[Provided data]:
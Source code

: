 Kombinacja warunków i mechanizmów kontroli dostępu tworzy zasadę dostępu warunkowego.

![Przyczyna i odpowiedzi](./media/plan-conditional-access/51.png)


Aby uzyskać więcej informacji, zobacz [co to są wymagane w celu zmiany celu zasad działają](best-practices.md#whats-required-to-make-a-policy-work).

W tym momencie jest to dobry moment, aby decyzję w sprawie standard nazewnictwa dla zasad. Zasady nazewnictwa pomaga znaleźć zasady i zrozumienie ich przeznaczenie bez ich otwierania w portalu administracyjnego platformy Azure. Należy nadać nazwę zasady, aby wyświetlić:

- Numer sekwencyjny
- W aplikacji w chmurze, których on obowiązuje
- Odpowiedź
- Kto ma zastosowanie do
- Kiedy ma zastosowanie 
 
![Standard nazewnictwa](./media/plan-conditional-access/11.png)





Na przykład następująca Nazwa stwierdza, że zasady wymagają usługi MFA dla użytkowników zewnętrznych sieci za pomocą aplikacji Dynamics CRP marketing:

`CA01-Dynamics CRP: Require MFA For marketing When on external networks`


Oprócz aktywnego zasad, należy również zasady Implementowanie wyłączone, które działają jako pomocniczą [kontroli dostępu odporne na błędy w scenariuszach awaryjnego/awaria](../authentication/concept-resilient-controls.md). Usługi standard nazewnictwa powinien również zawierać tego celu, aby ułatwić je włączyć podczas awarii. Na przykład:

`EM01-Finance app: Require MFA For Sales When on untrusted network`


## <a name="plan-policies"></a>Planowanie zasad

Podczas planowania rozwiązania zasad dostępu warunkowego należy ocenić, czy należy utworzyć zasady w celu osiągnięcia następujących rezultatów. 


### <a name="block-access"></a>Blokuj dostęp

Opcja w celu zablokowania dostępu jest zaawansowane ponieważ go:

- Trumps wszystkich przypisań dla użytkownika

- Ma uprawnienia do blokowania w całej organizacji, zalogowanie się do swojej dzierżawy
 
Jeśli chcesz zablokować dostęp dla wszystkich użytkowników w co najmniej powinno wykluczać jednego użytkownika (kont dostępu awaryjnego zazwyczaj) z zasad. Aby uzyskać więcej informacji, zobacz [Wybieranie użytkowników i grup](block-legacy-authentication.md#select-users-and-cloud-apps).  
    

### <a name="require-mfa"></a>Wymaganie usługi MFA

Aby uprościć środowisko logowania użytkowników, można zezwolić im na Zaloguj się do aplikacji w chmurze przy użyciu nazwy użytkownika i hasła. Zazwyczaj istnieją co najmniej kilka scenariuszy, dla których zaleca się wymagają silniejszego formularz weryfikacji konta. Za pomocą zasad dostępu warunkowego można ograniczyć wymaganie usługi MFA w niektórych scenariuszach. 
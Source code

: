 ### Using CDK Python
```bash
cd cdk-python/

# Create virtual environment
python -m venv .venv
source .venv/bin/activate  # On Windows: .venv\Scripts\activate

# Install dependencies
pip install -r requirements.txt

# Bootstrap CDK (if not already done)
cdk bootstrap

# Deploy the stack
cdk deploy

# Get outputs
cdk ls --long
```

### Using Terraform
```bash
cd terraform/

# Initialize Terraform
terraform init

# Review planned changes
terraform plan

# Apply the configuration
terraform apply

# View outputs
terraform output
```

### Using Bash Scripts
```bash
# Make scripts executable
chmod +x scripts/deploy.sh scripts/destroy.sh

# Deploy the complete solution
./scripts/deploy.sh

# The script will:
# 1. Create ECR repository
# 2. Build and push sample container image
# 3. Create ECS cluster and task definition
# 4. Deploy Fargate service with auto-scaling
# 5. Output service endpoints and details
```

[What to work on]:
Find all lines holding the word "aplikacji" in the records above and copy them.

[Reply to the exercise]:
- W aplikacji w chmurze, których on obowiązuje
Na przykład następująca Nazwa stwierdza, że zasady wymagają usługi MFA dla użytkowników zewnętrznych sieci za pomocą aplikacji Dynamics CRP marketing:
Aby uprościć środowisko logowania użytkowników, można zezwolić im na Zaloguj się do aplikacji w chmurze przy użyciu nazwy użytkownika i hasła. Zazwyczaj istnieją co najmniej kilka scenariuszy, dla których zaleca się wymagają silniejszego formularz weryfikacji konta. Za pomocą zasad dostępu warunkowego można ograniczyć wymaganie usługi MFA w niektórych scenariuszach. 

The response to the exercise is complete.